__Brief__
Leaving out all pictures, reproduce the entries below exactly, from the first line through the line that contains "pp. 856-865. 2018.".

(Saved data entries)
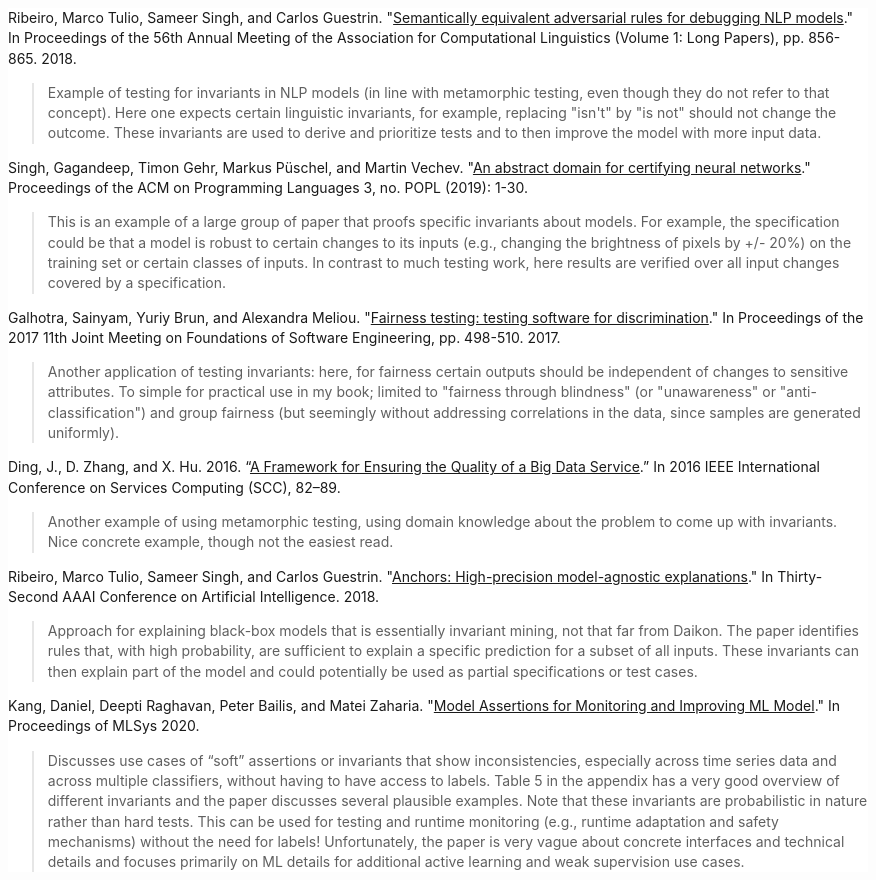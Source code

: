 
Ribeiro, Marco Tulio, Sameer Singh, and Carlos Guestrin. "[Semantically equivalent adversarial rules for debugging NLP models](https://www.aclweb.org/anthology/P18-1079.pdf)." In Proceedings of the 56th Annual Meeting of the Association for Computational Linguistics (Volume 1: Long Papers), pp. 856-865. 2018.

> Example of testing for invariants in NLP models (in line with metamorphic testing, even though they do not refer to that concept). Here one expects certain linguistic invariants, for example, replacing "isn't" by "is not" should not change the outcome. These invariants are used to derive and prioritize tests and to then improve the model with more input data.

Singh, Gagandeep, Timon Gehr, Markus Püschel, and Martin Vechev. "[An abstract domain for certifying neural networks](https://dl.acm.org/doi/pdf/10.1145/3290354)." Proceedings of the ACM on Programming Languages 3, no. POPL (2019): 1-30.

> This is an example of a large group of paper that proofs specific invariants about models. For example, the specification could be that a model is robust to certain changes to its inputs (e.g., changing the brightness of pixels by +/- 20%) on the training set or certain classes of inputs. In contrast to much testing work, here results are verified over all input changes covered by a specification.

Galhotra, Sainyam, Yuriy Brun, and Alexandra Meliou. "[Fairness testing: testing software for discrimination](https://dl.acm.org/doi/pdf/10.1145/3106237.3106277)." In Proceedings of the 2017 11th Joint Meeting on Foundations of Software Engineering, pp. 498-510. 2017.

> Another application of testing invariants: here, for fairness certain outputs should be independent of changes to sensitive attributes. To simple for practical use in my book; limited to "fairness through blindness" (or "unawareness" or "anti-classification") and group fairness (but seemingly without addressing correlations in the data, since samples are generated uniformly).


Ding, J., D. Zhang, and X. Hu. 2016. “[A Framework for Ensuring the Quality of a Big Data Service](https://ieeexplore.ieee.org/iel7/7557343/7557418/07557439.pdf).” In 2016 IEEE International Conference on Services Computing (SCC), 82–89.

> Another example of using metamorphic testing, using domain knowledge about the problem to come up with invariants. Nice concrete example, though not the easiest read.

Ribeiro, Marco Tulio, Sameer Singh, and Carlos Guestrin. "[Anchors: High-precision model-agnostic explanations](https://sameersingh.org/files/papers/anchors-aaai18.pdf)." In Thirty-Second AAAI Conference on Artificial Intelligence. 2018.

> Approach for explaining black-box models that is essentially invariant mining, not that far from Daikon. The paper identifies rules that, with high probability, are sufficient to explain a specific prediction for a subset of all inputs. These invariants can then explain part of the model and could potentially be used as partial specifications or test cases.

Kang, Daniel, Deepti Raghavan, Peter Bailis, and Matei Zaharia. "[Model Assertions for Monitoring and Improving ML Model](https://arxiv.org/abs/2003.01668)." In Proceedings of MLSys 2020.

> Discusses use cases of “soft” assertions or invariants that show inconsistencies, especially across time series data and across multiple classifiers, without having to have access to labels. Table 5 in the appendix has a very good overview of different invariants and the paper discusses several plausible examples. Note that these invariants are probabilistic in nature rather than hard tests. This can be used for testing and runtime monitoring (e.g., runtime adaptation and safety mechanisms) without the need for labels! Unfortunately, the paper is very vague about concrete interfaces and technical details and focuses primarily on ML details for additional active learning and weak supervision use cases.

__Result below__
Source code

: 
Ribeiro, Marco Tulio, Sameer Singh, and Carlos Guestrin. "[Semantically equivalent adversarial rules for debugging NLP models](https://www.aclweb.org/anthology/P18-1079.pdf)." In Proceedings of the 56th Annual Meeting of the Association for Computational Linguistics (Volume 1: Long Papers), pp. 856-865. 2018.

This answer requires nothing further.